TASK DETAILS:
Each line that includes "github" must be copied from the records.
▽
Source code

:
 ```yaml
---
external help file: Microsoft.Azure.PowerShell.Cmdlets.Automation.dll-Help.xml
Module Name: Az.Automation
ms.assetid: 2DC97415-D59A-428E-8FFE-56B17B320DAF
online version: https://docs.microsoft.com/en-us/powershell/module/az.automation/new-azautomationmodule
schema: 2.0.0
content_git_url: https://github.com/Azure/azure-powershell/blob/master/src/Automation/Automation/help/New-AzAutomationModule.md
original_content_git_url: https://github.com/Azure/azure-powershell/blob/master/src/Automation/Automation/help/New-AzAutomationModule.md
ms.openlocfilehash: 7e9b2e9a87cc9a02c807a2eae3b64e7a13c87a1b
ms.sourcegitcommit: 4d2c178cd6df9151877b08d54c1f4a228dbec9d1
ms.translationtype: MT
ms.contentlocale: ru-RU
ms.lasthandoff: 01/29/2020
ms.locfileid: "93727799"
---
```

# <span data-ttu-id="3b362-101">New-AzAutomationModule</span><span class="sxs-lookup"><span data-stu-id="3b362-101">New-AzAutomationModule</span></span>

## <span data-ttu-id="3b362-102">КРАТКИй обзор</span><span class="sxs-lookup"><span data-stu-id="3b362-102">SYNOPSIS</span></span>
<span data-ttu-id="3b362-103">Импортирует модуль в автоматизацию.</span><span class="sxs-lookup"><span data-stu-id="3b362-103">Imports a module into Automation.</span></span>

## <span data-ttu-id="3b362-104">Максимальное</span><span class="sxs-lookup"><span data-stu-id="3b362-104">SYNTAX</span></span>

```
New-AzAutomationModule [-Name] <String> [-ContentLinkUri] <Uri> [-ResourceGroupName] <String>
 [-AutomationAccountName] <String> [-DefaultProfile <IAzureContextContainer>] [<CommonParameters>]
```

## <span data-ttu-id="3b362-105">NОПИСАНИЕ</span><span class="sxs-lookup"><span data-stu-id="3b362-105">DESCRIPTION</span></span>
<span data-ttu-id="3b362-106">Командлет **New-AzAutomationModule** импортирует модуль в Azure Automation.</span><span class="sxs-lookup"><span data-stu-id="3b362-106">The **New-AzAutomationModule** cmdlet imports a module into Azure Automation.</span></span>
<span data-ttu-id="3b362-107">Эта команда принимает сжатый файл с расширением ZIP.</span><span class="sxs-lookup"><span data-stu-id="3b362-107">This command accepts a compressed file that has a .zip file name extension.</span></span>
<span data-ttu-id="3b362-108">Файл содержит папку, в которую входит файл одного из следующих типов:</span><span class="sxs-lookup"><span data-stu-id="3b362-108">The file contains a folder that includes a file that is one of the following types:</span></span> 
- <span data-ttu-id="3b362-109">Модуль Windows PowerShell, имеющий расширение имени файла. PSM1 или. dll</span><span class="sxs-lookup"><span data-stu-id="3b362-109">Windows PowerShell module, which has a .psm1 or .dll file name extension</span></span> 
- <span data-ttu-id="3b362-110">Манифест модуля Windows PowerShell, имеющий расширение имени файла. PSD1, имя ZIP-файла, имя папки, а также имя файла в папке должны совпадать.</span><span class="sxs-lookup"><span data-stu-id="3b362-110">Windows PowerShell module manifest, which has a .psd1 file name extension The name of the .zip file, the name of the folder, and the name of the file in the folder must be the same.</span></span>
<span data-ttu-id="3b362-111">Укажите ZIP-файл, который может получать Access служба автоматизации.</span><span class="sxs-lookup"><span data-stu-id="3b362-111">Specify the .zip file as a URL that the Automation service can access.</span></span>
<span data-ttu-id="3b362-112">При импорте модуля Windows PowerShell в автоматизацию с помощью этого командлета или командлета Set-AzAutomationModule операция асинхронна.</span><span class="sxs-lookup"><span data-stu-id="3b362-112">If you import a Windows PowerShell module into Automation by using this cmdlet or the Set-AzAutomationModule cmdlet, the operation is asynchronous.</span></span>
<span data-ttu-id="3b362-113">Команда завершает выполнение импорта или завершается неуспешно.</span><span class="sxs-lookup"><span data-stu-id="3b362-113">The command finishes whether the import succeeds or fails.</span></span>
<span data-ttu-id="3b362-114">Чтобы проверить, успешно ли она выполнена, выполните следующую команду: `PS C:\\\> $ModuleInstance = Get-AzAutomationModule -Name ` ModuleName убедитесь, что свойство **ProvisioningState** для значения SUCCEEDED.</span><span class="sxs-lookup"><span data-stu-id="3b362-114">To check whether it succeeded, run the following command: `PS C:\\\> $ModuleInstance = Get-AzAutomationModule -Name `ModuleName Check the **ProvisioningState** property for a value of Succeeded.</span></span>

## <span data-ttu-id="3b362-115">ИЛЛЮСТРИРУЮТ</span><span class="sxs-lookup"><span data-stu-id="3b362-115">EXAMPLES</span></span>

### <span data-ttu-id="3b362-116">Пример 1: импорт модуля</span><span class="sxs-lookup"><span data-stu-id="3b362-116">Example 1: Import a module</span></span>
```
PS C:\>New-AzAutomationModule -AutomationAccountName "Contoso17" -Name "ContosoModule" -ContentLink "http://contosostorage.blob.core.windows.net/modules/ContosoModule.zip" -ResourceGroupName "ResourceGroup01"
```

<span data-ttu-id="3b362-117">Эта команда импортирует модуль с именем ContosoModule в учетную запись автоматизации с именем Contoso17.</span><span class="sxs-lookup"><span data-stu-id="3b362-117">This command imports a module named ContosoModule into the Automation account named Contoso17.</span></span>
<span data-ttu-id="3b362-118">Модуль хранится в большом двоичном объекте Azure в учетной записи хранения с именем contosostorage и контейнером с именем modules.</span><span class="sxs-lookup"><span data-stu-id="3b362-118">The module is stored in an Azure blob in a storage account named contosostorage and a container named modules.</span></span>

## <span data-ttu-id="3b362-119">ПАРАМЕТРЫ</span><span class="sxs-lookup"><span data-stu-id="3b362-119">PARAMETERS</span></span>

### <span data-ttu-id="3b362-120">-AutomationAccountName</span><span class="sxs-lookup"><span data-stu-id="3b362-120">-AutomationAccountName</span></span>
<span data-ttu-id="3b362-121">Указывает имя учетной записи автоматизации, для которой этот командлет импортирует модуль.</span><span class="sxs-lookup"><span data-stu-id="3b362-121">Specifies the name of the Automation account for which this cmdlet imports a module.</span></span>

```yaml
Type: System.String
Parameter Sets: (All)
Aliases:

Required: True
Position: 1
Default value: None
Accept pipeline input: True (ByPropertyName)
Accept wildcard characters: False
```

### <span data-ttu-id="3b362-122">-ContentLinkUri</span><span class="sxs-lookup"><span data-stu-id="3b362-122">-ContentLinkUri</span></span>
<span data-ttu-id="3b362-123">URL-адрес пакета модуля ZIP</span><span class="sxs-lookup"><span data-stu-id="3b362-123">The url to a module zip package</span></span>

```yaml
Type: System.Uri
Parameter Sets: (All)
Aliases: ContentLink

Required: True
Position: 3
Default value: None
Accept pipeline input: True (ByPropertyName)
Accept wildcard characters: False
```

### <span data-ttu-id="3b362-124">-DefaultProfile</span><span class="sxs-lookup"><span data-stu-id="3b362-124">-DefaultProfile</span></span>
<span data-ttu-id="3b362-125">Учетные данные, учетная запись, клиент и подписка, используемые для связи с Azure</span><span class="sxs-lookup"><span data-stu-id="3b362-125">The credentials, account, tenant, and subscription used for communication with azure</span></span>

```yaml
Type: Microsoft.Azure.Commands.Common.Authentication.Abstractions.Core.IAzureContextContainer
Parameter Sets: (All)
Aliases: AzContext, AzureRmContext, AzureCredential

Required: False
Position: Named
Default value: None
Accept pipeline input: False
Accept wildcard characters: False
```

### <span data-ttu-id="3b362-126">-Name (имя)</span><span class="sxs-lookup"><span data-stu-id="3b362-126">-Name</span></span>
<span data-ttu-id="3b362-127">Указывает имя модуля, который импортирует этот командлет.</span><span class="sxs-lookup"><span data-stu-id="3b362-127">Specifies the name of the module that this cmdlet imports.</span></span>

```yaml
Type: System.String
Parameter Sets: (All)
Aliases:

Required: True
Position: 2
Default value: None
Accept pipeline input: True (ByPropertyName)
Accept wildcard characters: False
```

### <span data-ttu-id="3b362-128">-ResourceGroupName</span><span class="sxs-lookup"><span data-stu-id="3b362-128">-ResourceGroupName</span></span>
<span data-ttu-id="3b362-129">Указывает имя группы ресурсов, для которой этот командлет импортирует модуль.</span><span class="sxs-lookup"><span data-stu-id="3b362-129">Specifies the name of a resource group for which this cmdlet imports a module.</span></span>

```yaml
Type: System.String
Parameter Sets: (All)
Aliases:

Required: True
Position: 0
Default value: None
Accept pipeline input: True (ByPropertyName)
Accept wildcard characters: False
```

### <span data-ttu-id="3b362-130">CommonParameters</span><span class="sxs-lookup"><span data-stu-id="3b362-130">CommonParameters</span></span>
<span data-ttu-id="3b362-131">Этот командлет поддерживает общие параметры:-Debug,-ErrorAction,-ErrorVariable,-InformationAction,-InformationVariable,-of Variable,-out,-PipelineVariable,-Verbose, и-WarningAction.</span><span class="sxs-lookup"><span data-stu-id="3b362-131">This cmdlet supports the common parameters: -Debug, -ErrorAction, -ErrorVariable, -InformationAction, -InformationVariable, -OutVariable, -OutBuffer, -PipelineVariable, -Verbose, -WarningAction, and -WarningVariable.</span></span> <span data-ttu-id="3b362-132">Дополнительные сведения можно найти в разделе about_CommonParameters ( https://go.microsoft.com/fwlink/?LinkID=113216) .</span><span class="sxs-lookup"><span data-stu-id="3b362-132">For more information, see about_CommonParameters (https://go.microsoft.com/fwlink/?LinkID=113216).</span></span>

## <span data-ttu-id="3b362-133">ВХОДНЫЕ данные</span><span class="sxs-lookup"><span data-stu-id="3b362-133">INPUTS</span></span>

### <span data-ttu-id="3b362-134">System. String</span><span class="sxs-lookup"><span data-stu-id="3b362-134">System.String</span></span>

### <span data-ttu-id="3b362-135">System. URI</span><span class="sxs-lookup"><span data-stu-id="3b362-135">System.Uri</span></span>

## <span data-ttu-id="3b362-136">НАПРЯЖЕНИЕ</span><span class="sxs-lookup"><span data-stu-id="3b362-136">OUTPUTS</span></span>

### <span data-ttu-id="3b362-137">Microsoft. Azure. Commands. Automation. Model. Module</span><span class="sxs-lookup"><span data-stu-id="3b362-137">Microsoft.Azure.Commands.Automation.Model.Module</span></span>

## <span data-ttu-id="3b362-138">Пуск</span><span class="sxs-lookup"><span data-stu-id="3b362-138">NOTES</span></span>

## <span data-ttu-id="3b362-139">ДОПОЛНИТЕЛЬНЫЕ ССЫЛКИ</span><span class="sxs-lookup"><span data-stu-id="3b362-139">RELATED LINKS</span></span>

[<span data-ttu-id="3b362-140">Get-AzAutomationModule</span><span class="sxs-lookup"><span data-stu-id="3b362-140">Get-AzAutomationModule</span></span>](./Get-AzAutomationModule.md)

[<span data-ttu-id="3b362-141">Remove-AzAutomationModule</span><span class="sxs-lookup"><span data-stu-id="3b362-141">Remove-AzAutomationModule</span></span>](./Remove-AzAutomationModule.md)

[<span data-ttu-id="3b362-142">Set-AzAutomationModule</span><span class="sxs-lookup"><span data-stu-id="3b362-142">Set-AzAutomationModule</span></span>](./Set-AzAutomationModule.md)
△
ANSWER BELOW:
content_git_url: https://github.com/Azure/azure-powershell/blob/master/src/Automation/Automation/help/New-AzAutomationModule.md
original_content_git_url: https://github.com/Azure/azure-powershell/blob/master/src/Automation/Automation/help/New-AzAutomationModule.md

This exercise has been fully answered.